Required action:
The answer must be every line below that contains the string "images".

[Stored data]
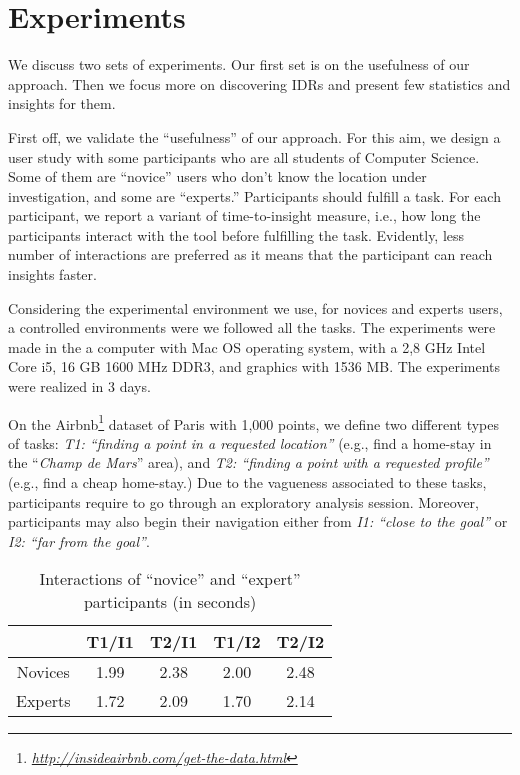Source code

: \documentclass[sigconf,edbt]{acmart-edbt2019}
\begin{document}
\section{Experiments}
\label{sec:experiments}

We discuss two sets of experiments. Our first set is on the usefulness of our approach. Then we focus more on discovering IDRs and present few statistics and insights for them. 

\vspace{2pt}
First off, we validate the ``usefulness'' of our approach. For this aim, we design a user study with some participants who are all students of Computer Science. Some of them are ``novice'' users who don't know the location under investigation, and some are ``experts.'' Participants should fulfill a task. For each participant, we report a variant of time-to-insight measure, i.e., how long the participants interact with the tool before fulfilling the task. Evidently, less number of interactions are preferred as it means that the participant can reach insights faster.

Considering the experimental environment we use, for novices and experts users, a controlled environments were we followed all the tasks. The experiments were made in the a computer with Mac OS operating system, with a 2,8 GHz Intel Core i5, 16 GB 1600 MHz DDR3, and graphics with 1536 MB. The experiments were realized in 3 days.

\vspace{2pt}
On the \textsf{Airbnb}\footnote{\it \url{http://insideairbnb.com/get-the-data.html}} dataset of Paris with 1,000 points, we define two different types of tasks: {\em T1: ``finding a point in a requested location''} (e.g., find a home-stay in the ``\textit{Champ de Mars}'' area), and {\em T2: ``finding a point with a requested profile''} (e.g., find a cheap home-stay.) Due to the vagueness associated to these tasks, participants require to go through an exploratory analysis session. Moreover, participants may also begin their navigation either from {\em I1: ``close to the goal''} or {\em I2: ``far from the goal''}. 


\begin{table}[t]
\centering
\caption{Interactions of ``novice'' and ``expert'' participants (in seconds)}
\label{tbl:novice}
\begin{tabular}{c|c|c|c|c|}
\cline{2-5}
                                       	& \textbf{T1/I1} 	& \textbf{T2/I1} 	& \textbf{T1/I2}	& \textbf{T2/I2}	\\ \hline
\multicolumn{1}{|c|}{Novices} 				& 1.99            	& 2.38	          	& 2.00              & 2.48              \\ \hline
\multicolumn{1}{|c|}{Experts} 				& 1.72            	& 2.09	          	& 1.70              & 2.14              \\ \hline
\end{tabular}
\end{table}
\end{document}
--
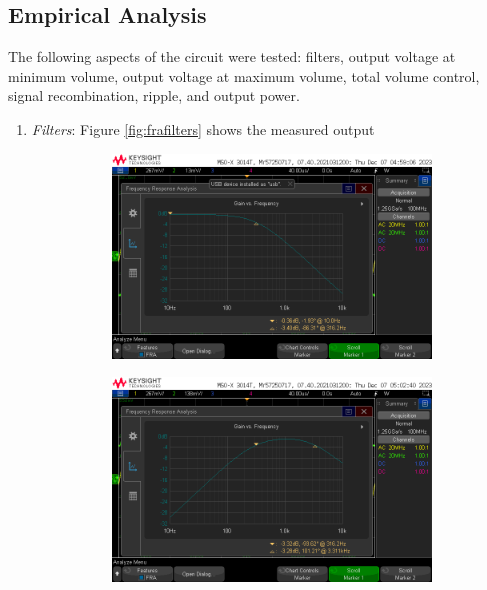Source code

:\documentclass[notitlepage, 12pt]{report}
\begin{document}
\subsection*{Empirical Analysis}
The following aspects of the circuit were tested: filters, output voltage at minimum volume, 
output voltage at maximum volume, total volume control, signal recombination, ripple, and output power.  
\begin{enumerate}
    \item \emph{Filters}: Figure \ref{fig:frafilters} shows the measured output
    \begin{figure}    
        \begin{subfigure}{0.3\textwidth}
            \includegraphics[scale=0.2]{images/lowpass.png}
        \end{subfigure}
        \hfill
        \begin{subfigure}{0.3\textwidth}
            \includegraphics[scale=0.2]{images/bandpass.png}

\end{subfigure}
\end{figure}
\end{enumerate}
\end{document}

Solution for this exercise:
            \includegraphics[scale=0.2]{images/lowpass.png}
            \includegraphics[scale=0.2]{images/bandpass.png}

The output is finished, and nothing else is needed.